### REQUIRED WORK
With no images included, output each entry below exactly as it appears.

──────────────────────────────

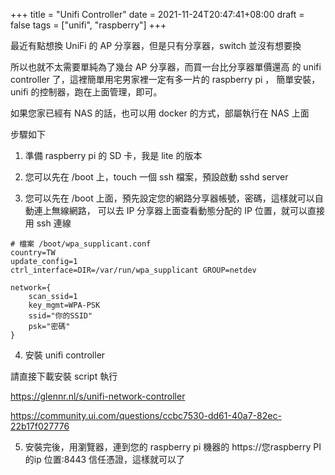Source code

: +++
title = "Unifi Controller"
date = 2021-11-24T20:47:41+08:00
draft = false
tags = ["unifi", "raspberry"]
+++

最近有點想換 UniFi 的 AP 分享器，但是只有分享器，switch 並沒有想要換

所以也就不太需要單純為了幾台 AP 分享器，而買一台比分享器單價還高
的 unifi controller 了，這裡簡單用宅男家裡一定有多一片的 raspberry pi ，
簡單安裝，unifi 的控制器，跑在上面管理，即可。

如果您家已經有 NAS 的話，也可以用 docker 的方式，部屬執行在 NAS 上面

<!--more-->

步驟如下

1. 準備 raspberry pi 的 SD 卡，我是 lite 的版本

2. 您可以先在 /boot 上，touch 一個 ssh 檔案，預設啟動 sshd server

3. 您可以先在 /boot 上面，預先設定您的網路分享器帳號，密碼，這樣就可以自動連上無線網路，
可以去 IP 分享器上面查看動態分配的 IP 位置，就可以直接用 ssh 連線


```console
# 檔案 /boot/wpa_supplicant.conf
country=TW
update_config=1
ctrl_interface=DIR=/var/run/wpa_supplicant GROUP=netdev

network={
    scan_ssid=1
    key_mgmt=WPA-PSK
    ssid="你的SSID"
    psk="密碼"
}
```

4. 安裝 unifi controller 

請直接下載安裝 script 執行

https://glennr.nl/s/unifi-network-controller

https://community.ui.com/questions/ccbc7530-dd61-40a7-82ec-22b17f027776

5. 安裝完後，用瀏覽器，連到您的 raspberry pi 機器的 https://您raspberry PI 的ip 位置:8443 信任憑證，這樣就可以了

──────────────────────────────

### RESPONSE
Source code

: +++
title = "Unifi Controller"
date = 2021-11-24T20:47:41+08:00
draft = false
tags = ["unifi", "raspberry"]
+++

最近有點想換 UniFi 的 AP 分享器，但是只有分享器，switch 並沒有想要換

所以也就不太需要單純為了幾台 AP 分享器，而買一台比分享器單價還高
的 unifi controller 了，這裡簡單用宅男家裡一定有多一片的 raspberry pi ，
簡單安裝，unifi 的控制器，跑在上面管理，即可。

如果您家已經有 NAS 的話，也可以用 docker 的方式，部屬執行在 NAS 上面

<!--more-->

步驟如下

1. 準備 raspberry pi 的 SD 卡，我是 lite 的版本

2. 您可以先在 /boot 上，touch 一個 ssh 檔案，預設啟動 sshd server

3. 您可以先在 /boot 上面，預先設定您的網路分享器帳號，密碼，這樣就可以自動連上無線網路，
可以去 IP 分享器上面查看動態分配的 IP 位置，就可以直接用 ssh 連線


```console
# 檔案 /boot/wpa_supplicant.conf
country=TW
update_config=1
ctrl_interface=DIR=/var/run/wpa_supplicant GROUP=netdev

network={
    scan_ssid=1
    key_mgmt=WPA-PSK
    ssid="你的SSID"
    psk="密碼"
}
```

4. 安裝 unifi controller 

請直接下載安裝 script 執行

https://glennr.nl/s/unifi-network-controller

https://community.ui.com/questions/ccbc7530-dd61-40a7-82ec-22b17f027776

5. 安裝完後，用瀏覽器，連到您的 raspberry pi 機器的 https://您raspberry PI 的ip 位置:8443 信任憑證，這樣就可以了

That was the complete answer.